• **EXERCISE REQUIREMENTS**
Records follow. Pull out every line that contains "label".

Stored data entries:
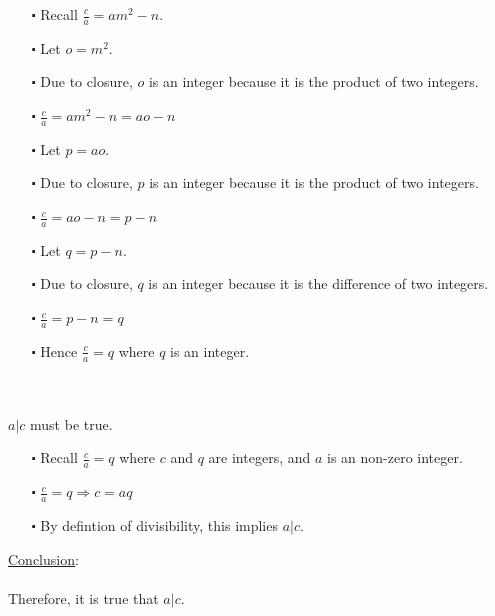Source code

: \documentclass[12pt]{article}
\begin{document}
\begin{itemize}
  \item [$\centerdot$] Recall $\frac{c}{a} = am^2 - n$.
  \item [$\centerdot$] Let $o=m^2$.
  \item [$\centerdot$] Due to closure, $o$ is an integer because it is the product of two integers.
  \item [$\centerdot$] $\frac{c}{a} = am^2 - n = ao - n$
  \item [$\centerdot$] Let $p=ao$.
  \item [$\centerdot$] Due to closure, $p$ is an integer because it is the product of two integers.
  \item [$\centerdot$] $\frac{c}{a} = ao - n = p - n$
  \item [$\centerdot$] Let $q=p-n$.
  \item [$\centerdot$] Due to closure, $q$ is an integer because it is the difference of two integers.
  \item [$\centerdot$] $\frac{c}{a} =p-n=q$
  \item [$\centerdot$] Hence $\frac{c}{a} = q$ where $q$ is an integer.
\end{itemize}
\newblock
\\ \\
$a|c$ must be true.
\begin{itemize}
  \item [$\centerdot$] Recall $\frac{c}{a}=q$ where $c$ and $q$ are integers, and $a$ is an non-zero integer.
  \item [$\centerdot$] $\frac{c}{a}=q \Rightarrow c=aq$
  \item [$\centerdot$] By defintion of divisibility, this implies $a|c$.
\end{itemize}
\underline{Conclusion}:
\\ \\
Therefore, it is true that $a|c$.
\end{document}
--
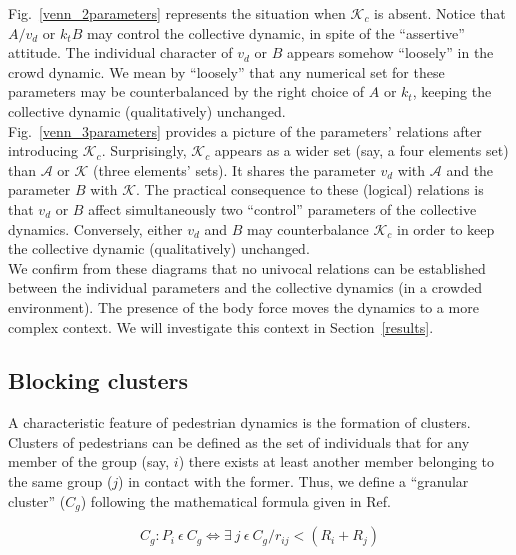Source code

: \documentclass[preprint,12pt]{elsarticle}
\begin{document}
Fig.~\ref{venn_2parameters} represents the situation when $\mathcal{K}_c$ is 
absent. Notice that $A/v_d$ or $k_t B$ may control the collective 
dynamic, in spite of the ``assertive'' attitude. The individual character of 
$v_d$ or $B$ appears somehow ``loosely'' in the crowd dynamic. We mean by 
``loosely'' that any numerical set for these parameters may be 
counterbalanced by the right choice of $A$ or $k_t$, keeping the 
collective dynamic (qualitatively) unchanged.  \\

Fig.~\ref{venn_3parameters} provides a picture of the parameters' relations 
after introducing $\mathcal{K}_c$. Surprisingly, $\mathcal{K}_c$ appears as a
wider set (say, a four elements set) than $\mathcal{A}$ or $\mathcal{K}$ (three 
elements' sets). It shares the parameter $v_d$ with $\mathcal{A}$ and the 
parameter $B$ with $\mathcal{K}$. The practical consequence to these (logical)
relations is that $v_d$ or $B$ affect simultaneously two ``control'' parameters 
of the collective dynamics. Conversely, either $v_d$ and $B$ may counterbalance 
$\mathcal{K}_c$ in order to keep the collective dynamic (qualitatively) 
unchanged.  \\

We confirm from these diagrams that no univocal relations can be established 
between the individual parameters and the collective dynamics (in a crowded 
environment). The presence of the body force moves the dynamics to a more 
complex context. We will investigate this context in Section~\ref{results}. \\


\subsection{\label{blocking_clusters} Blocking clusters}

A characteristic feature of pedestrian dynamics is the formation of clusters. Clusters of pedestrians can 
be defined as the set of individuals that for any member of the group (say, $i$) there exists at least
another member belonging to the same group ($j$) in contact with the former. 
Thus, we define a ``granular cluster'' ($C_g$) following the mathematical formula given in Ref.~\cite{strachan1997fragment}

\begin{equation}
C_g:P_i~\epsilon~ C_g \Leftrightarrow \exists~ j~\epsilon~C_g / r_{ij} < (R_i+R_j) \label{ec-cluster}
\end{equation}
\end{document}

• **WRITTEN REPLY**
\subsection{\label{blocking_clusters} Blocking clusters}
C_g:P_i~\epsilon~ C_g \Leftrightarrow \exists~ j~\epsilon~C_g / r_{ij} < (R_i+R_j) \label{ec-cluster}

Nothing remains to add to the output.